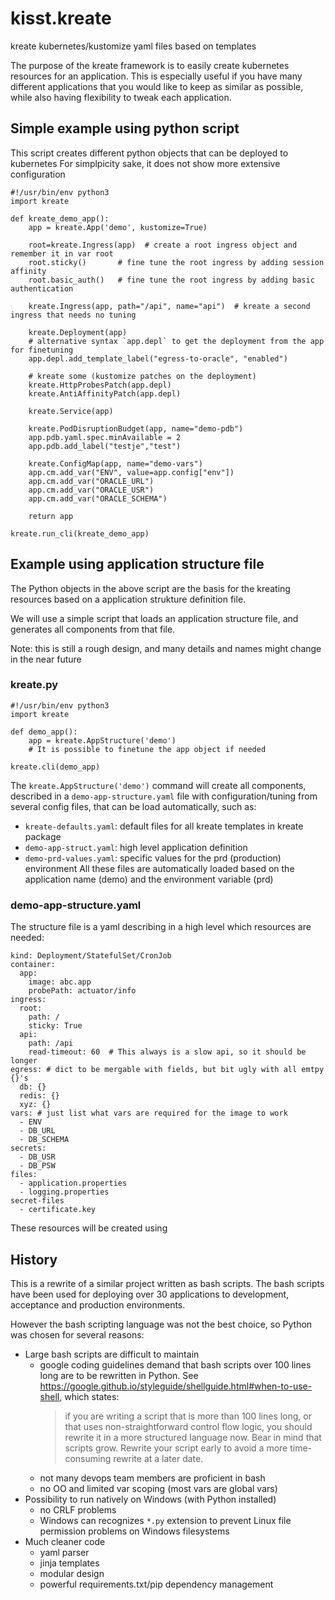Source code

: # kisst.kreate
kreate kubernetes/kustomize yaml files based on templates

The purpose of the kreate framework is to easily create
kubernetes resources for an application.
This is especially useful if you have many different applications
that you would like to keep as similar as possible,
while also having flexibility to tweak each application.

## Simple example using python script
This script creates different python objects that can be deployed to kubernetes
For simplpicity sake, it does not show more extensive configuration
```
#!/usr/bin/env python3
import kreate

def kreate_demo_app():
    app = kreate.App('demo', kustomize=True)

    root=kreate.Ingress(app)  # create a root ingress object and remember it in var root
    root.sticky()       # fine tune the root ingress by adding session affinity
    root.basic_auth()   # fine tune the root ingress by adding basic authentication

    kreate.Ingress(app, path="/api", name="api")  # kreate a second ingress that needs no tuning

    kreate.Deployment(app)
    # alternative syntax `app.depl` to get the deployment from the app for finetuning
    app.depl.add_template_label("egress-to-oracle", "enabled")

    # kreate some (kustomize patches on the deployment)
    kreate.HttpProbesPatch(app.depl)
    kreate.AntiAffinityPatch(app.depl)

    kreate.Service(app)

    kreate.PodDisruptionBudget(app, name="demo-pdb")
    app.pdb.yaml.spec.minAvailable = 2
    app.pdb.add_label("testje","test")

    kreate.ConfigMap(app, name="demo-vars")
    app.cm.add_var("ENV", value=app.config["env"])
    app.cm.add_var("ORACLE_URL")
    app.cm.add_var("ORACLE_USR")
    app.cm.add_var("ORACLE_SCHEMA")

    return app

kreate.run_cli(kreate_demo_app)
```

## Example using application structure file
The Python objects in the above script are the basis for the kreating resources
based on a application strukture definition file.

We will use a simple script that loads an application structure file,
and generates all components from that file.

Note: this is still a rough design, and many details and names might
change in the near future
### kreate.py
```
#!/usr/bin/env python3
import kreate

def demo_app():
    app = kreate.AppStructure('demo')
    # It is possible to finetune the app object if needed

kreate.cli(demo_app)
```
The `kreate.AppStructure('demo')` command will create all components, described in a
`demo-app-structure.yaml` file with configuration/tuning from several config files,
that can be load automatically, such as:
- `kreate-defaults.yaml`: default files for all kreate templates in kreate package
- `demo-app-struct.yaml`: high level application definition
- `demo-prd-values.yaml`: specific values for the prd (production) environment
All these files are automatically loaded based on the application name (demo)
and the environment variable (prd)

### demo-app-structure.yaml
The structure file is a yaml describing in a high level which resources
are needed:
```
kind: Deployment/StatefulSet/CronJob
container:
  app:
    image: abc.app
    probePath: actuator/info
ingress:
  root:
    path: /
    sticky: True
  api:
    path: /api
    read-timeout: 60  # This always is a slow api, so it should be longer
egress: # dict to be mergable with fields, but bit ugly with all emtpy {}'s
  db: {}
  redis: {}
  xyz: {}
vars: # just list what vars are required for the image to work
  - ENV
  - DB_URL
  - DB_SCHEMA
secrets:
  - DB_USR
  - DB_PSW
files:
  - application.properties
  - logging.properties
secret-files
  - certificate.key
```
These resources will be created using



## History
This is a rewrite of a similar project written as bash scripts.
The bash scripts have been used for deploying over 30 applications to
development, acceptance and production environments.

However the bash scripting language was not the best choice, so Python was chosen
for several reasons:
- Large bash scripts are difficult to maintain
  - google coding guidelines demand that bash scripts over 100 lines long are to be rewritten in Python.
    See https://google.github.io/styleguide/shellguide.html#when-to-use-shell, which states:
    > if you are writing a script that is more than 100 lines long, or that uses non-straightforward control flow logic,
    > you should rewrite it in a more structured language now.
    > Bear in mind that scripts grow.
    > Rewrite your script early to avoid a more time-consuming rewrite at a later date.
  - not many devops team members are proficient in bash
  - no OO and limited var scoping (most vars are global vars)
- Possibility to run natively on Windows (with Python installed)
  - no CRLF problems
  - Windows can recognizes `*.py` extension to prevent Linux file permission problems on Windows filesystems
- Much cleaner code
  - yaml parser
  - jinja templates
  - modular design
  - powerful requirements.txt/pip dependency management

_Directions for this task_: Your answer must be every line from the listing above that holds the string "automatically".

_Task output_:
that can be load automatically, such as:
All these files are automatically loaded based on the application name (demo)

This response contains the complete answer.